▶ _SUPPLIED RECORDS_
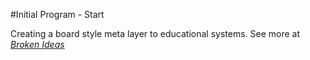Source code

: #Initial Program - Start

Creating a board style meta layer to educational systems. See more at [*Broken Ideas*](http://brokenideas.wordpress.com)
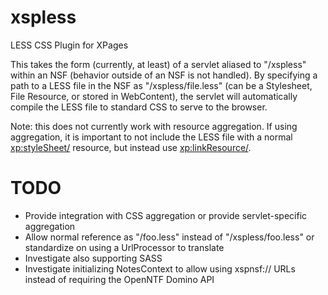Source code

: xspless
=======

LESS CSS Plugin for XPages

This takes the form (currently, at least) of a servlet aliased to "/xspless" within an NSF (behavior outside of an NSF is not handled). By specifying a path to a LESS file in the NSF as "/xspless/file.less" (can be a Stylesheet, File Resource, or stored in WebContent), the servlet will automatically compile the LESS file to standard CSS to serve to the browser.

Note: this does not currently work with resource aggregation. If using aggregation, it is important to not include the LESS file with a normal <xp:styleSheet/> resource, but instead use <xp:linkResource/>.

TODO
====

* Provide integration with CSS aggregation or provide servlet-specific aggregation
* Allow normal reference as "/foo.less" instead of "/xspless/foo.less" or standardize on using a UrlProcessor to translate
* Investigate also supporting SASS
* Investigate initializing NotesContext to allow using xspnsf:// URLs instead of requiring the OpenNTF Domino API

▶ _PROBLEM DETAILS_
Write out the records above exactly. Pictures do not belong in the copy.

▶ _ANSWER BOX_
Source code

: #Initial Program - Start

Creating a board style meta layer to educational systems. See more at [*Broken Ideas*](http://brokenideas.wordpress.com)
Source code

: xspless
=======

LESS CSS Plugin for XPages

This takes the form (currently, at least) of a servlet aliased to "/xspless" within an NSF (behavior outside of an NSF is not handled). By specifying a path to a LESS file in the NSF as "/xspless/file.less" (can be a Stylesheet, File Resource, or stored in WebContent), the servlet will automatically compile the LESS file to standard CSS to serve to the browser.

Note: this does not currently work with resource aggregation. If using aggregation, it is important to not include the LESS file with a normal <xp:styleSheet/> resource, but instead use <xp:linkResource/>.

TODO
====

* Provide integration with CSS aggregation or provide servlet-specific aggregation
* Allow normal reference as "/foo.less" instead of "/xspless/foo.less" or standardize on using a UrlProcessor to translate
* Investigate also supporting SASS
* Investigate initializing NotesContext to allow using xspnsf:// URLs instead of requiring the OpenNTF Domino API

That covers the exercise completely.